#### DATA EXTRACT:
%%
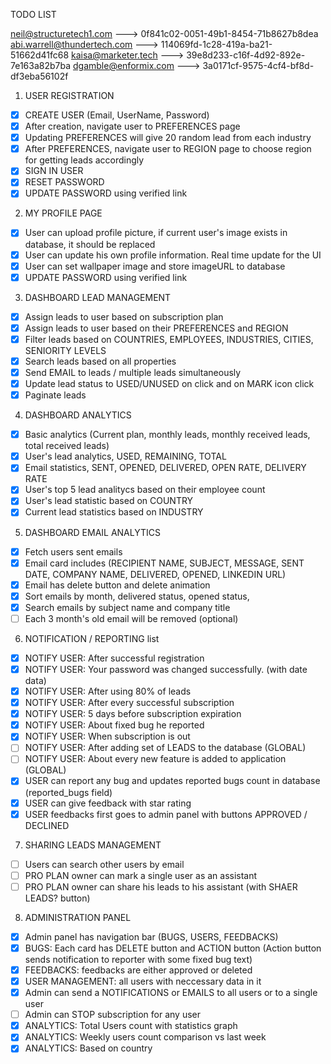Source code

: TODO LIST

neil@structuretech1.com ---> 0f841c02-0051-49b1-8454-71b8627b8dea
abi.warrell@thundertech.com ---> 114069fd-1c28-419a-ba21-51662d41fc68
kaisa@marketer.tech ---> 39e8d233-c16f-4d92-892e-7e163a82b7ba
dgamble@enformix.com ---> 3a0171cf-9575-4cf4-bf8d-df3eba56102f

1. USER REGISTRATION

- [x] CREATE USER (Email, UserName, Password)
- [x] After creation, navigate user to PREFERENCES page
- [x] Updating PREFERENCES will give 20 random lead from each industry
- [x] After PREFERENCES, navigate user to REGION page to choose region for getting leads accordingly
- [x] SIGN IN USER
- [x] RESET PASSWORD
- [x] UPDATE PASSWORD using verified link

2. MY PROFILE PAGE

- [x] User can upload profile picture, if current user's image exists in database, it should be replaced
- [x] User can update his own profile information. Real time update for the UI
- [x] User can set wallpaper image and store imageURL to database
- [x] UPDATE PASSWORD using verified link

3. DASHBOARD LEAD MANAGEMENT

- [x] Assign leads to user based on subscription plan
- [x] Assign leads to user based on their PREFERENCES and REGION
- [x] Filter leads based on COUNTRIES, EMPLOYEES, INDUSTRIES, CITIES, SENIORITY LEVELS
- [x] Search leads based on all properties
- [x] Send EMAIL to leads / multiple leads simultaneously
- [x] Update lead status to USED/UNUSED on click and on MARK icon click
- [x] Paginate leads

4. DASHBOARD ANALYTICS

- [x] Basic analytics (Current plan, monthly leads, monthly received leads, total received leads)
- [x] User's lead analytics, USED, REMAINING, TOTAL
- [x] Email statistics, SENT, OPENED, DELIVERED, OPEN RATE, DELIVERY RATE
- [x] User's top 5 lead analitycs based on their employee count
- [x] User's lead statistic based on COUNTRY
- [x] Current lead statistics based on INDUSTRY

5. DASHBOARD EMAIL ANALYTICS

- [x] Fetch users sent emails
- [x] Email card includes (RECIPIENT NAME, SUBJECT, MESSAGE, SENT DATE, COMPANY NAME, DELIVERED, OPENED, LINKEDIN URL)
- [x] Email has delete button and delete animation
- [x] Sort emails by month, delivered status, opened status,
- [x] Search emails by subject name and company title
- [ ] Each 3 month's old email will be removed (optional)

6. NOTIFICATION / REPORTING list

- [x] NOTIFY USER: After successful registration
- [x] NOTIFY USER: Your password was changed successfully. (with date data)
- [x] NOTIFY USER: After using 80% of leads
- [x] NOTIFY USER: After every successful subscription
- [x] NOTIFY USER: 5 days before subscription expiration
- [x] NOTIFY USER: About fixed bug he reported
- [x] NOTIFY USER: When subscription is out
- [ ] NOTIFY USER: After adding set of LEADS to the database (GLOBAL)
- [ ] NOTIFY USER: About every new feature is added to application (GLOBAL)
- [x] USER can report any bug and updates reported bugs count in database (reported_bugs field)
- [x] USER can give feedback with star rating
- [x] USER feedbacks first goes to admin panel with buttons APPROVED / DECLINED

7. SHARING LEADS MANAGEMENT

- [ ] Users can search other users by email
- [ ] PRO PLAN owner can mark a single user as an assistant
- [ ] PRO PLAN owner can share his leads to his assistant (with SHAER LEADS? button)

8. ADMINISTRATION PANEL

- [x] Admin panel has navigation bar (BUGS, USERS, FEEDBACKS)
- [x] BUGS: Each card has DELETE button and ACTION button (Action button sends notification to reporter with some fixed bug text)
- [x] FEEDBACKS: feedbacks are either approved or deleted
- [x] USER MANAGEMENT: all users with neccessary data in it
- [x] Admin can send a NOTIFICATIONS or EMAILS to all users or to a single user
- [ ] Admin can STOP subscription for any user
- [x] ANALYTICS: Total Users count with statistics graph
- [x] ANALYTICS: Weekly users count comparison vs last week
- [x] ANALYTICS: Based on country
%%
#### EXERCISE DETAILS:
Where an entry contains an image, drop the image and copy everything else word for word.

#### RESULT:
Source code

: TODO LIST

neil@structuretech1.com ---> 0f841c02-0051-49b1-8454-71b8627b8dea
abi.warrell@thundertech.com ---> 114069fd-1c28-419a-ba21-51662d41fc68
kaisa@marketer.tech ---> 39e8d233-c16f-4d92-892e-7e163a82b7ba
dgamble@enformix.com ---> 3a0171cf-9575-4cf4-bf8d-df3eba56102f

1. USER REGISTRATION

- [x] CREATE USER (Email, UserName, Password)
- [x] After creation, navigate user to PREFERENCES page
- [x] Updating PREFERENCES will give 20 random lead from each industry
- [x] After PREFERENCES, navigate user to REGION page to choose region for getting leads accordingly
- [x] SIGN IN USER
- [x] RESET PASSWORD
- [x] UPDATE PASSWORD using verified link

2. MY PROFILE PAGE

- [x] User can upload profile picture, if current user's image exists in database, it should be replaced
- [x] User can update his own profile information. Real time update for the UI
- [x] User can set wallpaper image and store imageURL to database
- [x] UPDATE PASSWORD using verified link

3. DASHBOARD LEAD MANAGEMENT

- [x] Assign leads to user based on subscription plan
- [x] Assign leads to user based on their PREFERENCES and REGION
- [x] Filter leads based on COUNTRIES, EMPLOYEES, INDUSTRIES, CITIES, SENIORITY LEVELS
- [x] Search leads based on all properties
- [x] Send EMAIL to leads / multiple leads simultaneously
- [x] Update lead status to USED/UNUSED on click and on MARK icon click
- [x] Paginate leads

4. DASHBOARD ANALYTICS

- [x] Basic analytics (Current plan, monthly leads, monthly received leads, total received leads)
- [x] User's lead analytics, USED, REMAINING, TOTAL
- [x] Email statistics, SENT, OPENED, DELIVERED, OPEN RATE, DELIVERY RATE
- [x] User's top 5 lead analitycs based on their employee count
- [x] User's lead statistic based on COUNTRY
- [x] Current lead statistics based on INDUSTRY

5. DASHBOARD EMAIL ANALYTICS

- [x] Fetch users sent emails
- [x] Email card includes (RECIPIENT NAME, SUBJECT, MESSAGE, SENT DATE, COMPANY NAME, DELIVERED, OPENED, LINKEDIN URL)
- [x] Email has delete button and delete animation
- [x] Sort emails by month, delivered status, opened status,
- [x] Search emails by subject name and company title
- [ ] Each 3 month's old email will be removed (optional)

6. NOTIFICATION / REPORTING list

- [x] NOTIFY USER: After successful registration
- [x] NOTIFY USER: Your password was changed successfully. (with date data)
- [x] NOTIFY USER: After using 80% of leads
- [x] NOTIFY USER: After every successful subscription
- [x] NOTIFY USER: 5 days before subscription expiration
- [x] NOTIFY USER: About fixed bug he reported
- [x] NOTIFY USER: When subscription is out
- [ ] NOTIFY USER: After adding set of LEADS to the database (GLOBAL)
- [ ] NOTIFY USER: About every new feature is added to application (GLOBAL)
- [x] USER can report any bug and updates reported bugs count in database (reported_bugs field)
- [x] USER can give feedback with star rating
- [x] USER feedbacks first goes to admin panel with buttons APPROVED / DECLINED

7. SHARING LEADS MANAGEMENT

- [ ] Users can search other users by email
- [ ] PRO PLAN owner can mark a single user as an assistant
- [ ] PRO PLAN owner can share his leads to his assistant (with SHAER LEADS? button)

8. ADMINISTRATION PANEL

- [x] Admin panel has navigation bar (BUGS, USERS, FEEDBACKS)
- [x] BUGS: Each card has DELETE button and ACTION button (Action button sends notification to reporter with some fixed bug text)
- [x] FEEDBACKS: feedbacks are either approved or deleted
- [x] USER MANAGEMENT: all users with neccessary data in it
- [x] Admin can send a NOTIFICATIONS or EMAILS to all users or to a single user
- [ ] Admin can STOP subscription for any user
- [x] ANALYTICS: Total Users count with statistics graph
- [x] ANALYTICS: Weekly users count comparison vs last week
- [x] ANALYTICS: Based on country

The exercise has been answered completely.